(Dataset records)
════════
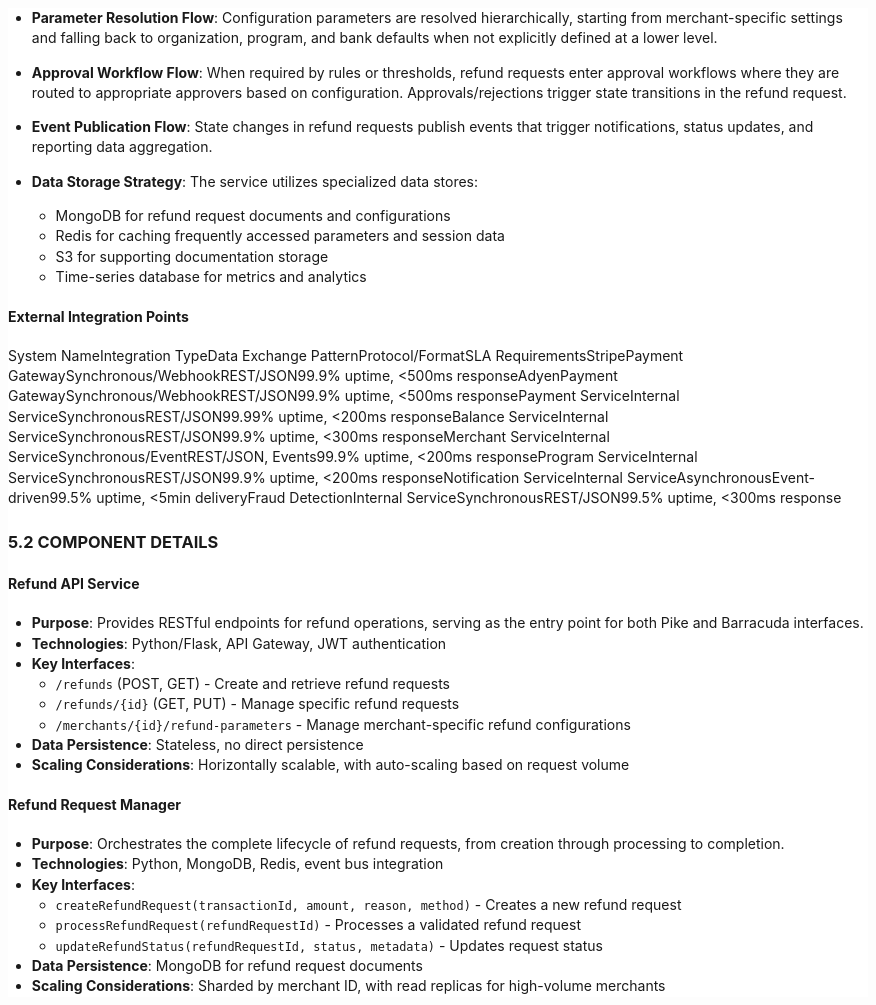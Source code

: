 - **Parameter Resolution Flow**: Configuration parameters are resolved hierarchically, starting from merchant-specific settings and falling back to organization, program, and bank defaults when not explicitly defined at a lower level.

- **Approval Workflow Flow**: When required by rules or thresholds, refund requests enter approval workflows where they are routed to appropriate approvers based on configuration. Approvals/rejections trigger state transitions in the refund request.

- **Event Publication Flow**: State changes in refund requests publish events that trigger notifications, status updates, and reporting data aggregation.

- **Data Storage Strategy**: The service utilizes specialized data stores:

  - MongoDB for refund request documents and configurations
  - Redis for caching frequently accessed parameters and session data
  - S3 for supporting documentation storage
  - Time-series database for metrics and analytics

#### External Integration Points

System NameIntegration TypeData Exchange PatternProtocol/FormatSLA RequirementsStripePayment GatewaySynchronous/WebhookREST/JSON99.9% uptime, \<500ms responseAdyenPayment GatewaySynchronous/WebhookREST/JSON99.9% uptime, \<500ms responsePayment ServiceInternal ServiceSynchronousREST/JSON99.99% uptime, \<200ms responseBalance ServiceInternal ServiceSynchronousREST/JSON99.9% uptime, \<300ms responseMerchant ServiceInternal ServiceSynchronous/EventREST/JSON, Events99.9% uptime, \<200ms responseProgram ServiceInternal ServiceSynchronousREST/JSON99.9% uptime, \<200ms responseNotification ServiceInternal ServiceAsynchronousEvent-driven99.5% uptime, \<5min deliveryFraud DetectionInternal ServiceSynchronousREST/JSON99.5% uptime, \<300ms response

### 5.2 COMPONENT DETAILS

#### Refund API Service

- **Purpose**: Provides RESTful endpoints for refund operations, serving as the entry point for both Pike and Barracuda interfaces.
- **Technologies**: Python/Flask, API Gateway, JWT authentication
- **Key Interfaces**:
  - `/refunds` (POST, GET) - Create and retrieve refund requests
  - `/refunds/{id}` (GET, PUT) - Manage specific refund requests
  - `/merchants/{id}/refund-parameters` - Manage merchant-specific refund configurations
- **Data Persistence**: Stateless, no direct persistence
- **Scaling Considerations**: Horizontally scalable, with auto-scaling based on request volume

#### Refund Request Manager

- **Purpose**: Orchestrates the complete lifecycle of refund requests, from creation through processing to completion.
- **Technologies**: Python, MongoDB, Redis, event bus integration
- **Key Interfaces**:
  - `createRefundRequest(transactionId, amount, reason, method)` - Creates a new refund request
  - `processRefundRequest(refundRequestId)` - Processes a validated refund request
  - `updateRefundStatus(refundRequestId, status, metadata)` - Updates request status
- **Data Persistence**: MongoDB for refund request documents
- **Scaling Considerations**: Sharded by merchant ID, with read replicas for high-volume merchants
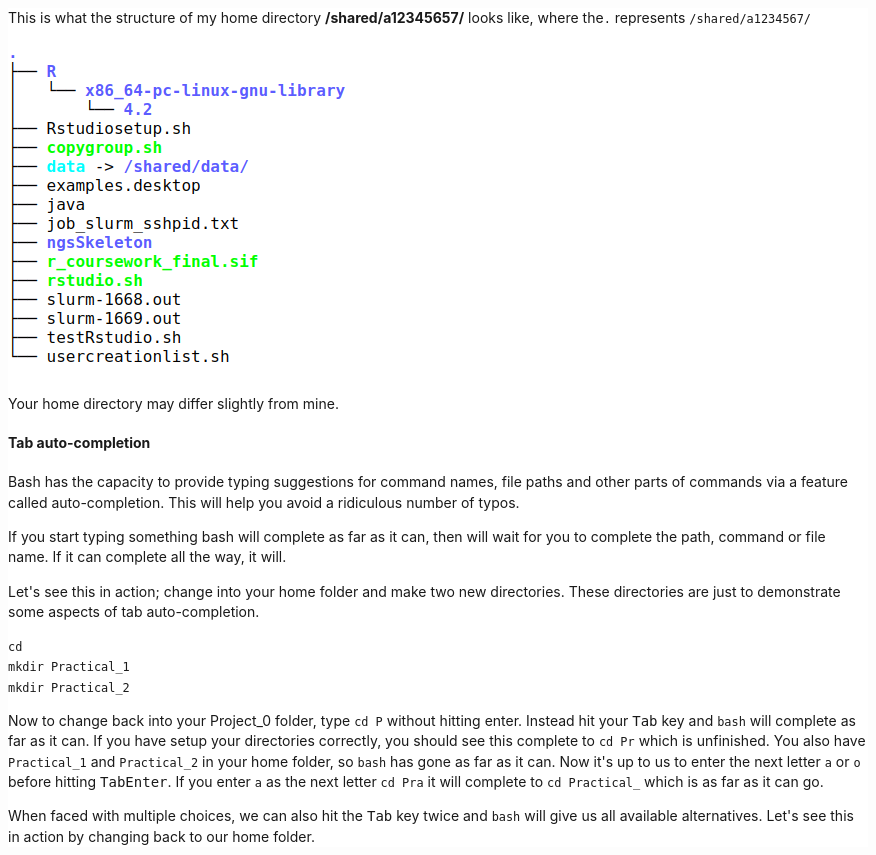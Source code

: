 This is what the structure of my home directory **/shared/a12345657/** looks like, where the`.` represents `/shared/a1234567/`  

![home directory tree](./images/VM_home_dir_tree.png)

Your home directory may differ slightly from mine.


#### Tab auto-completion

Bash has the capacity to provide typing suggestions for command names, file paths and other parts of commands via a feature called auto-completion.
This will help you avoid a ridiculous number of typos.

If you start typing something bash will complete as far as it can, then will wait for you to complete the path, command or file name.
If it can complete all the way, it will.

Let's see this in action; change into your home folder and make two new directories.
These directories are just to demonstrate some aspects of tab auto-completion.

```
cd
mkdir Practical_1
mkdir Practical_2
```

Now to change back into your Project_0 folder, type `cd P` without hitting enter.
Instead hit your <kbd>Tab</kbd> key and `bash` will complete as far as it can.
If you have setup your directories correctly, you should see this complete to `cd Pr` which is unfinished.
You also have `Practical_1` and `Practical_2` in your home folder, so `bash` has gone as far as it can.
Now it's up to us to enter the next letter `a` or `o` before hitting <kbd>Tab</kbd><kbd>Enter</kbd>. If you enter `a` as the next letter `cd Pra` it will complete to `cd Practical_` which is as far as it can go. 

When faced with multiple choices, we can also hit the <kbd>Tab</kbd> key twice and `bash` will give us all available alternatives.
Let's see this in action by changing back to our home folder.
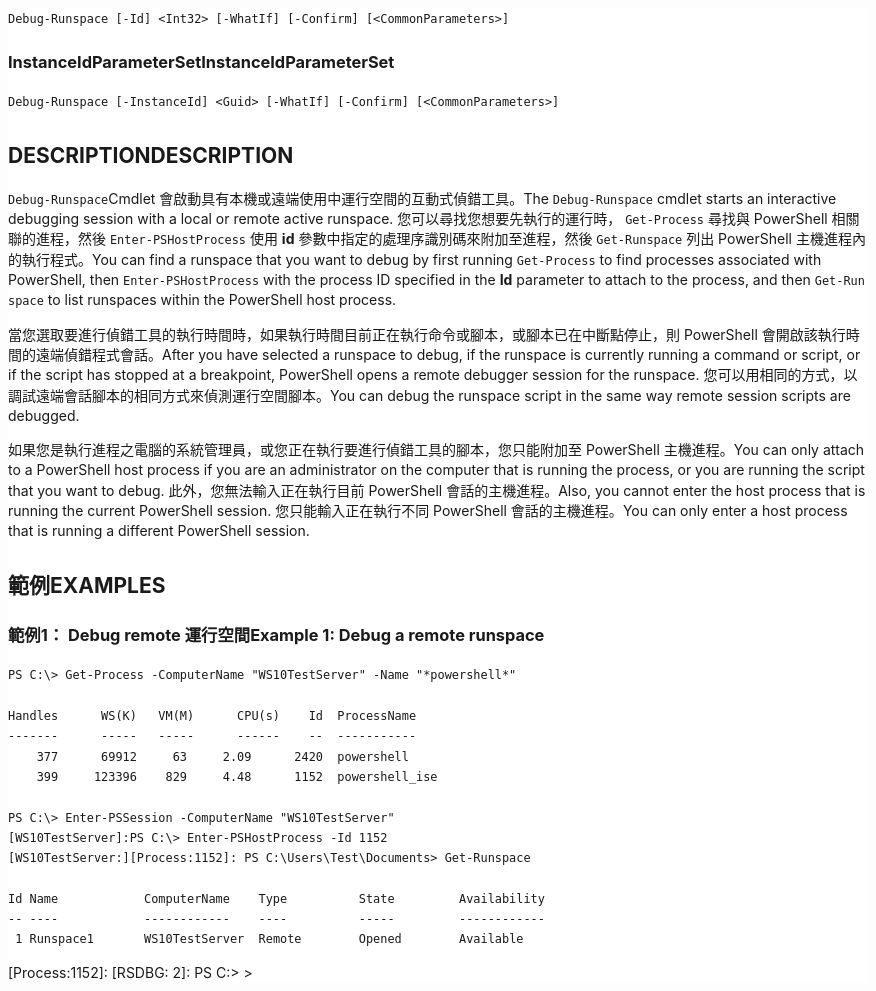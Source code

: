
 ```
Debug-Runspace [-Id] <Int32> [-WhatIf] [-Confirm] [<CommonParameters>]
```

### <span data-ttu-id="f32dc-110">InstanceIdParameterSet</span><span class="sxs-lookup"><span data-stu-id="f32dc-110">InstanceIdParameterSet</span></span>

```
Debug-Runspace [-InstanceId] <Guid> [-WhatIf] [-Confirm] [<CommonParameters>]
```

## <span data-ttu-id="f32dc-111">DESCRIPTION</span><span class="sxs-lookup"><span data-stu-id="f32dc-111">DESCRIPTION</span></span>

<span data-ttu-id="f32dc-112">`Debug-Runspace`Cmdlet 會啟動具有本機或遠端使用中運行空間的互動式偵錯工具。</span><span class="sxs-lookup"><span data-stu-id="f32dc-112">The `Debug-Runspace` cmdlet starts an interactive debugging session with a local or remote active runspace.</span></span> <span data-ttu-id="f32dc-113">您可以尋找您想要先執行的運行時， `Get-Process` 尋找與 PowerShell 相關聯的進程，然後 `Enter-PSHostProcess` 使用 **id** 參數中指定的處理序識別碼來附加至進程，然後 `Get-Runspace` 列出 PowerShell 主機進程內的執行程式。</span><span class="sxs-lookup"><span data-stu-id="f32dc-113">You can find a runspace that you want to debug by first running `Get-Process` to find processes associated with PowerShell, then `Enter-PSHostProcess` with the process ID specified in the **Id** parameter to attach to the process, and then `Get-Runspace` to list runspaces within the PowerShell host process.</span></span>

<span data-ttu-id="f32dc-114">當您選取要進行偵錯工具的執行時間時，如果執行時間目前正在執行命令或腳本，或腳本已在中斷點停止，則 PowerShell 會開啟該執行時間的遠端偵錯程式會話。</span><span class="sxs-lookup"><span data-stu-id="f32dc-114">After you have selected a runspace to debug, if the runspace is currently running a command or script, or if the script has stopped at a breakpoint, PowerShell opens a remote debugger session for the runspace.</span></span> <span data-ttu-id="f32dc-115">您可以用相同的方式，以調試遠端會話腳本的相同方式來偵測運行空間腳本。</span><span class="sxs-lookup"><span data-stu-id="f32dc-115">You can debug the runspace script in the same way remote session scripts are debugged.</span></span>

<span data-ttu-id="f32dc-116">如果您是執行進程之電腦的系統管理員，或您正在執行要進行偵錯工具的腳本，您只能附加至 PowerShell 主機進程。</span><span class="sxs-lookup"><span data-stu-id="f32dc-116">You can only attach to a PowerShell host process if you are an administrator on the computer that is running the process, or you are running the script that you want to debug.</span></span> <span data-ttu-id="f32dc-117">此外，您無法輸入正在執行目前 PowerShell 會話的主機進程。</span><span class="sxs-lookup"><span data-stu-id="f32dc-117">Also, you cannot enter the host process that is running the current PowerShell session.</span></span> <span data-ttu-id="f32dc-118">您只能輸入正在執行不同 PowerShell 會話的主機進程。</span><span class="sxs-lookup"><span data-stu-id="f32dc-118">You can only enter a host process that is running a different PowerShell session.</span></span>

## <span data-ttu-id="f32dc-119">範例</span><span class="sxs-lookup"><span data-stu-id="f32dc-119">EXAMPLES</span></span>

### <span data-ttu-id="f32dc-120">範例1： Debug remote 運行空間</span><span class="sxs-lookup"><span data-stu-id="f32dc-120">Example 1: Debug a remote runspace</span></span>

```
PS C:\> Get-Process -ComputerName "WS10TestServer" -Name "*powershell*"

Handles      WS(K)   VM(M)      CPU(s)    Id  ProcessName
-------      -----   -----      ------    --  -----------
    377      69912     63     2.09      2420  powershell
    399     123396    829     4.48      1152  powershell_ise

PS C:\> Enter-PSSession -ComputerName "WS10TestServer"
[WS10TestServer]:PS C:\> Enter-PSHostProcess -Id 1152
[WS10TestServer:][Process:1152]: PS C:\Users\Test\Documents> Get-Runspace

Id Name            ComputerName    Type          State         Availability
-- ----            ------------    ----          -----         ------------
 1 Runspace1       WS10TestServer  Remote        Opened        Available
```

[Process:1152]: [RSDBG: 2]: PS C:\> >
════════
AIM OF THE EXERCISE:
The word to find is "directories". Copy every line of the data that holds it.

ANSWER SPACE:
Let's see this in action; change into your home folder and make two new directories.
These directories are just to demonstrate some aspects of tab auto-completion.
If you have setup your directories correctly, you should see this complete to `cd Pr` which is unfinished.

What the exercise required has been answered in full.